• [TASK] Search the records below for the word "data", then return every line where it appears.

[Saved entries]
■ ■ ■ ■ ■

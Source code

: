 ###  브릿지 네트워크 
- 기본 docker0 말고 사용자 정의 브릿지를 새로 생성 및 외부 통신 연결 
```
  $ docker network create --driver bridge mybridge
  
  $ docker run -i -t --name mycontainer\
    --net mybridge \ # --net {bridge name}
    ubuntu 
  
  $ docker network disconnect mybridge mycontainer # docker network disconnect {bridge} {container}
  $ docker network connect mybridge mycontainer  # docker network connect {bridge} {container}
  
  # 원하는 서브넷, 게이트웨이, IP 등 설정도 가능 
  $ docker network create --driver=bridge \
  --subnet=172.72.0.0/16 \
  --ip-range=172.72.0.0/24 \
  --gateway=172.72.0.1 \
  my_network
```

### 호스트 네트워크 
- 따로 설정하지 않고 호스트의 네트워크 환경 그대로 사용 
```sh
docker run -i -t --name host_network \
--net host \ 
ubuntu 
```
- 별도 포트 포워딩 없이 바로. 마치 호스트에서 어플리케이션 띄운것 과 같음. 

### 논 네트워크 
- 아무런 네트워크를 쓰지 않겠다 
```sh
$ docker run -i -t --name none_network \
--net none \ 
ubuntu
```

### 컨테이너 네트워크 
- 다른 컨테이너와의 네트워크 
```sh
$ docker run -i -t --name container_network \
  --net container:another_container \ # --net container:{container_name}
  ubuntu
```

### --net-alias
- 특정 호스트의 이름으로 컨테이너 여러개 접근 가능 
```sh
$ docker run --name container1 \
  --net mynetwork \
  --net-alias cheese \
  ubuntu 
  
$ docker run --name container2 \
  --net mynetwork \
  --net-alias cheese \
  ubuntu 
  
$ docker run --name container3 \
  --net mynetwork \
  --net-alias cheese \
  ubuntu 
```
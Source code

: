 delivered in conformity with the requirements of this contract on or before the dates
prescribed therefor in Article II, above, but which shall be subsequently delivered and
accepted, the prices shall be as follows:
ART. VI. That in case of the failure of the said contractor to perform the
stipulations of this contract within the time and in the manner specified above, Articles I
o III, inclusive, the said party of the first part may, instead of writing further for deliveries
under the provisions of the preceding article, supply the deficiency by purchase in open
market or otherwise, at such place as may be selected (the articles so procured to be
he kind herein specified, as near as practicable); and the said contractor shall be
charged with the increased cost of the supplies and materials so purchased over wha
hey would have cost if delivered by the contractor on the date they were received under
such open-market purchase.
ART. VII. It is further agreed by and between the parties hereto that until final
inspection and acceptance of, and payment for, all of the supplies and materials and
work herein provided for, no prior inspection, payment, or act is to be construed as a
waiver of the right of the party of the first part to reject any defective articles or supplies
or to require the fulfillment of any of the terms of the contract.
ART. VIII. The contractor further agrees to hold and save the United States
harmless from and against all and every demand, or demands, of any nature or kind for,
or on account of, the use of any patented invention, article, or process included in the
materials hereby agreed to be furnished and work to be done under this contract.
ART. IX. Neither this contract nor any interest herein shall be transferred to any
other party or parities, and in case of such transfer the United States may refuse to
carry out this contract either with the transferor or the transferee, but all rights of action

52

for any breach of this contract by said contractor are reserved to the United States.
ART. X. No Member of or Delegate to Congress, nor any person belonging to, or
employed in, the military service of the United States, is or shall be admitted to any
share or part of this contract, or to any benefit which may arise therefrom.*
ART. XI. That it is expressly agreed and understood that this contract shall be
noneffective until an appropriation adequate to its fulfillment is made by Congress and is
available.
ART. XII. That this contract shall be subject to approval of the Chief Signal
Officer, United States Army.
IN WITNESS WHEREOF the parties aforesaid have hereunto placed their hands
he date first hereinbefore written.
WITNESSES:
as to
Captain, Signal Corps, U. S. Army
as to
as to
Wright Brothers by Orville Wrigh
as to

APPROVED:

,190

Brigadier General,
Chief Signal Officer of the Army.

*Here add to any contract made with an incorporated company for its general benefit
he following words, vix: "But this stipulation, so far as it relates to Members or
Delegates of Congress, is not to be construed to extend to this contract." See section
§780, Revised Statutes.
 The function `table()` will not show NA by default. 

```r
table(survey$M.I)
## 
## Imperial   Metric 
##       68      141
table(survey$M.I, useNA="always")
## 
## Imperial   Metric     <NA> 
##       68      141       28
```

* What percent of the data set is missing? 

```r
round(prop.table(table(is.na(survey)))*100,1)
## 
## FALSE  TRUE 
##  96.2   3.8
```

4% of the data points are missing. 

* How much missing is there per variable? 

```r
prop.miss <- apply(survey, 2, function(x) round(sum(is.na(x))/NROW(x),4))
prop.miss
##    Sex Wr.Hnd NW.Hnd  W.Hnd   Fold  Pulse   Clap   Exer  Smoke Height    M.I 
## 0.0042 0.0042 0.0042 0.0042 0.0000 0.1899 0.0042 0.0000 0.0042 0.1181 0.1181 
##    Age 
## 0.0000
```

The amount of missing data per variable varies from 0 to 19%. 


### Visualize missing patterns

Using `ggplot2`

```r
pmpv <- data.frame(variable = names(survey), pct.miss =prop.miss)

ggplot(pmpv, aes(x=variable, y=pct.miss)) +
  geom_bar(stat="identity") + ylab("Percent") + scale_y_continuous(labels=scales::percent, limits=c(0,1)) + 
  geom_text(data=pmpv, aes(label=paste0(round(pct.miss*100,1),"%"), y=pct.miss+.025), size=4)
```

■ ■ ■ ■ ■

• [EXPECTED ANSWER]
* What percent of the data set is missing? 
4% of the data points are missing. 
The amount of missing data per variable varies from 0 to 19%. 
pmpv <- data.frame(variable = names(survey), pct.miss =prop.miss)
  geom_text(data=pmpv, aes(label=paste0(round(pct.miss*100,1),"%"), y=pct.miss+.025), size=4)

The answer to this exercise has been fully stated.